For starters, what does $\delta_{ii}$ equal? Note that you need to sum over repeated indices.

3. Sep 23, 2015

### BOAS

$$\delta_{ii} = 3$$

This seems to be the only repeated indice.

4. Sep 23, 2015

### RUber

Note that your first term in the expansion: $\delta_{ii} (\delta_{jm} \delta_{kn} - \delta_{jn} \delta_{km})$ looks a lot like the final result you are looking for.
Then, the challenge should be to show that $- \delta_{im} (\delta_{ji} \delta_{kn} - \delta_{jn} \delta_{ki}) + \delta_{in} (\delta_{ji} \delta_{km} - \delta_{jm} \delta_{ki}) = 0$ in all cases.

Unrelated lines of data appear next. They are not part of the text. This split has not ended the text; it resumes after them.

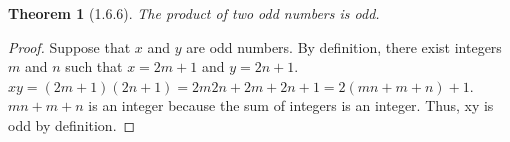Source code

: \documentclass[a4paper, 12pt]{article}
\theoremstyle{plain}
\newtheorem*{theorem*}{Theorem}
\begin{document}
	
	\begin{theorem*}[1.6.6]
		The product of two odd numbers is odd.
	\end{theorem*}
	
	\begin{proof}
		Suppose that $x$ and $y$ are odd numbers. By definition, there exist integers $m$ and $n$ such that $x = 2m + 1$ and $y = 2n + 1$. $xy = (2m + 1)(2n + 1) = 2m2n + 2m + 2n + 1 = 2(mn + m + n) + 1$. $mn + m + n$ is an integer because the sum of integers is an integer. Thus, xy is odd by definition.
	\end{proof}
\end{document}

To do this, think about what must be true for any term to not be zero, and show that it implies another opposite term must also not be zero.

5. Sep 23, 2015

### RUber

You seem to be using a different definition of the Kronecker delta? Usually the only possible outcomes are 0 or 1.

6. Sep 23, 2015

### BOAS

I thought the idea was that $\delta_{ii}$ implied the summation of $\delta_{11}, \delta_{22}, and \delta_{33}$, which are each respectively equal to 1.

7. Sep 23, 2015

### Geofleur

That's right, $\delta_{ii} = \delta_{11} + \delta_{22} + \delta_{33} = 3$. Now eliminate the $\delta$'s in front of the other two terms and see what happens.

8. Sep 23, 2015

### RUber

I see. I was thinking one term at a time, rather than the sum over the terms.
In that case, I get the same result as Geofleur.

9. Sep 23, 2015

### BOAS

I am unsure of how to evaluate these deltas.

$\delta_{im} = 0$ unless $i = m$ so do they both just vanish?

10. Sep 23, 2015

### Geofleur

They do vanish unless $i = m$. In that case, the $\delta$'s in front become ones, and the $i$'s inside the parenthesized terms become $m$'s.

11. Sep 23, 2015

### Geofleur

Note that the $i$'s are repeated and thus being summed over.

12. Sep 23, 2015

### BOAS

ahh, I see.

so I have that $\epsilon_{ijk} \epsilon_{imn} = 3 \delta_{jm} \delta_{kn} - 3 \delta_{jn} \delta_{km} - \delta_{jm} \delta_{kn} + \delta_{jn} \delta_{km} + \delta_{jn} \delta_{km} - \delta_{jm} \delta_{kn} = \delta_{jm} \delta_{kn} - \delta_{jn} \delta_{km}$

Thank you very much for your help!

13. Sep 23, 2015

### Ray Vickson

The factor $\epsilon_{ijk}$ vanishes unless $ijk$ is a permutation of $123$, so for any pair $j \neq k$ the required $i$ is uniquely determined. Then, for that $i$, $\epsilon_{imn}$ vanishes unless $mn$ is a permutation of $jk$. Thus, for a nonzero term on the left, we need either $j = m$ and $k = n$ (in which case the left-hand-side is $(\pm1 )^2 = +1$, or $j = n$ and $k = m$ (in which case the left-hand-side is $(-1)(+1) = -1$). That is, the nonzero values of the left-hand-side are the same as the nonzero values of $\delta_{jm} \delta_{kn} - \delta_{jn} \delta_{km}$. The same is true of the zero values, so the two sides must be equal.